» REQUIRED ACTION
In the listing below, print exactly the lines between the line holding "Any $r$-graph is $(r+1)$-edge-colorable." and the line holding "This paper studies", inclusive, and no more.

» GIVEN RECORDS
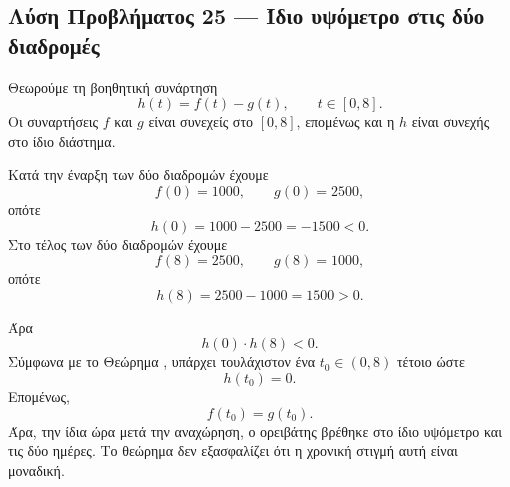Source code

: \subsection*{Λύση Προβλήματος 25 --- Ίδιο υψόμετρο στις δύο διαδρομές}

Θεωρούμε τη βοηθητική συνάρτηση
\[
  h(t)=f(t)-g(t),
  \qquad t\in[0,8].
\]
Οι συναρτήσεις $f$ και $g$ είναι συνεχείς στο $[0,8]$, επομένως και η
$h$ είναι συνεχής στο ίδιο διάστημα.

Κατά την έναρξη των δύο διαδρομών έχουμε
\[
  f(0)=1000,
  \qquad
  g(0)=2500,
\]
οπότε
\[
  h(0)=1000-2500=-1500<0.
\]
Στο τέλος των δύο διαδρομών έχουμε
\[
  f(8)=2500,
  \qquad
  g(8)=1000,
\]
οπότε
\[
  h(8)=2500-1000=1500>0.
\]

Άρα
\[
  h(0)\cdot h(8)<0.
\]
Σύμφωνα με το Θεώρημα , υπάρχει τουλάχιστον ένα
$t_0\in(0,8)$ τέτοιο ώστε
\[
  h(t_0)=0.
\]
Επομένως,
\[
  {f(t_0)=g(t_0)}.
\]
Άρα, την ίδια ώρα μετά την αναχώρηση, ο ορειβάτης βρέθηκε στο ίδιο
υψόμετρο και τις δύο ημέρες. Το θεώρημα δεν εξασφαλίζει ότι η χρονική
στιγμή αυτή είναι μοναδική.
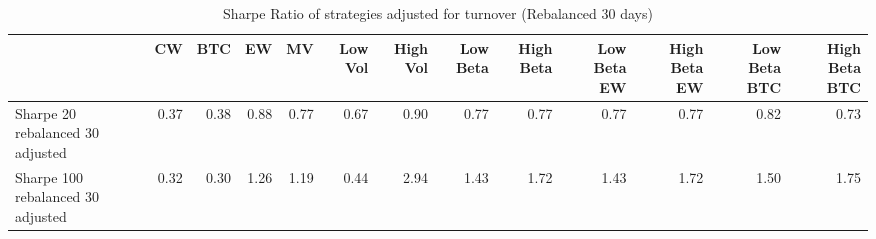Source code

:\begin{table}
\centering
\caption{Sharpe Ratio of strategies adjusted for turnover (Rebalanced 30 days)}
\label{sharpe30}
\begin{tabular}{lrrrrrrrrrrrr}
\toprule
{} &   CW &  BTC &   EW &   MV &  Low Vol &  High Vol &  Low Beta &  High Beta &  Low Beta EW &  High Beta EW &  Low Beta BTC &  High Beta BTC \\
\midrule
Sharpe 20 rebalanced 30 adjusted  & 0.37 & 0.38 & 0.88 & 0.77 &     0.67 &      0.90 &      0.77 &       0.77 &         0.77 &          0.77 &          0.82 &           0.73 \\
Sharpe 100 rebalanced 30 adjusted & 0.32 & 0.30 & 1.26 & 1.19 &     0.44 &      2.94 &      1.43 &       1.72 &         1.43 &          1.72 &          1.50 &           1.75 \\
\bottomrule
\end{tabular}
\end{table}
--
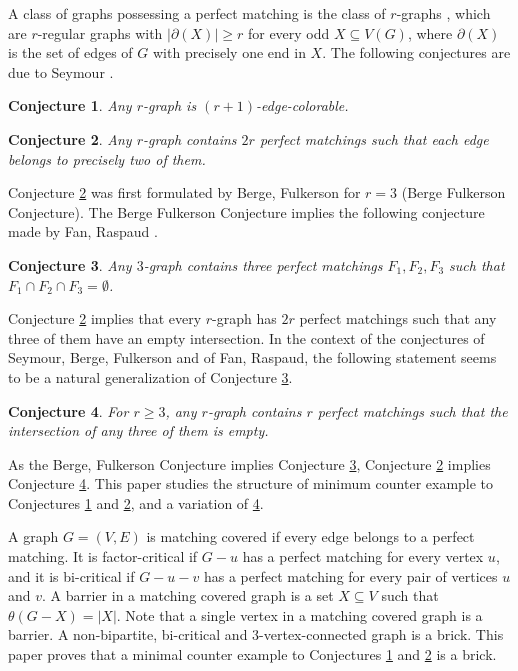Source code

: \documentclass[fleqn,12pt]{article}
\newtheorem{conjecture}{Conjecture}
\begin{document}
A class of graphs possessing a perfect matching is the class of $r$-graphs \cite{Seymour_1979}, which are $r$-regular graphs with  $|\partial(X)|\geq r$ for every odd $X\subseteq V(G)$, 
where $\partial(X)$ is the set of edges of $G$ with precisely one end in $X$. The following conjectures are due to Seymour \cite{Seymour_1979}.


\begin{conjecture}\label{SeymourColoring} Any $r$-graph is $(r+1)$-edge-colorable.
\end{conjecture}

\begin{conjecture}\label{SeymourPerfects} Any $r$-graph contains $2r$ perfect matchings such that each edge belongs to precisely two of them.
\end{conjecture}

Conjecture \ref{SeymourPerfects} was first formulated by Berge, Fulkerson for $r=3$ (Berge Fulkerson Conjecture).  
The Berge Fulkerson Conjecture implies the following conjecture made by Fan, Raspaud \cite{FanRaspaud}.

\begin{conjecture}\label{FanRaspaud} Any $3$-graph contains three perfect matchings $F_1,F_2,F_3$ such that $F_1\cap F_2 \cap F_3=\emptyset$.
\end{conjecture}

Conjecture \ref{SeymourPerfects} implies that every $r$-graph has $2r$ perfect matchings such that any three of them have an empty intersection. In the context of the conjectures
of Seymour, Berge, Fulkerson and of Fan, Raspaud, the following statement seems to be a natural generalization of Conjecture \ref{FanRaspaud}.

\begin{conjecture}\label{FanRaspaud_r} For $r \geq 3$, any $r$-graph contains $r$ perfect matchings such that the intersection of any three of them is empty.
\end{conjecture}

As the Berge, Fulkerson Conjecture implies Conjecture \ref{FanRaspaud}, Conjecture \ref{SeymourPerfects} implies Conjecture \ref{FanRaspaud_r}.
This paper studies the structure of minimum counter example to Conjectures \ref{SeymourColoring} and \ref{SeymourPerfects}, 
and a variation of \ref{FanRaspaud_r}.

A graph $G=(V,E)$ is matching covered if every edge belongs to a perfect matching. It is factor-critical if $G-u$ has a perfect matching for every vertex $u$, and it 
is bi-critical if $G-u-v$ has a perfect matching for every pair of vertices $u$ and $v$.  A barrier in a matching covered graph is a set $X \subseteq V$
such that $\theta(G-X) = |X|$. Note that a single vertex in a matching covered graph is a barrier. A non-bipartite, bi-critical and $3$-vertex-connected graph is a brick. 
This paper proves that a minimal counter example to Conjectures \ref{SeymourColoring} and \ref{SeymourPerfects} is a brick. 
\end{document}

» EXPECTED ANSWER
\begin{conjecture}\label{SeymourColoring} Any $r$-graph is $(r+1)$-edge-colorable.
\end{conjecture}

\begin{conjecture}\label{SeymourPerfects} Any $r$-graph contains $2r$ perfect matchings such that each edge belongs to precisely two of them.
\end{conjecture}

Conjecture \ref{SeymourPerfects} was first formulated by Berge, Fulkerson for $r=3$ (Berge Fulkerson Conjecture).  
The Berge Fulkerson Conjecture implies the following conjecture made by Fan, Raspaud \cite{FanRaspaud}.

\begin{conjecture}\label{FanRaspaud} Any $3$-graph contains three perfect matchings $F_1,F_2,F_3$ such that $F_1\cap F_2 \cap F_3=\emptyset$.
\end{conjecture}

Conjecture \ref{SeymourPerfects} implies that every $r$-graph has $2r$ perfect matchings such that any three of them have an empty intersection. In the context of the conjectures
of Seymour, Berge, Fulkerson and of Fan, Raspaud, the following statement seems to be a natural generalization of Conjecture \ref{FanRaspaud}.

\begin{conjecture}\label{FanRaspaud_r} For $r \geq 3$, any $r$-graph contains $r$ perfect matchings such that the intersection of any three of them is empty.
\end{conjecture}

As the Berge, Fulkerson Conjecture implies Conjecture \ref{FanRaspaud}, Conjecture \ref{SeymourPerfects} implies Conjecture \ref{FanRaspaud_r}.
This paper studies the structure of minimum counter example to Conjectures \ref{SeymourColoring} and \ref{SeymourPerfects}, 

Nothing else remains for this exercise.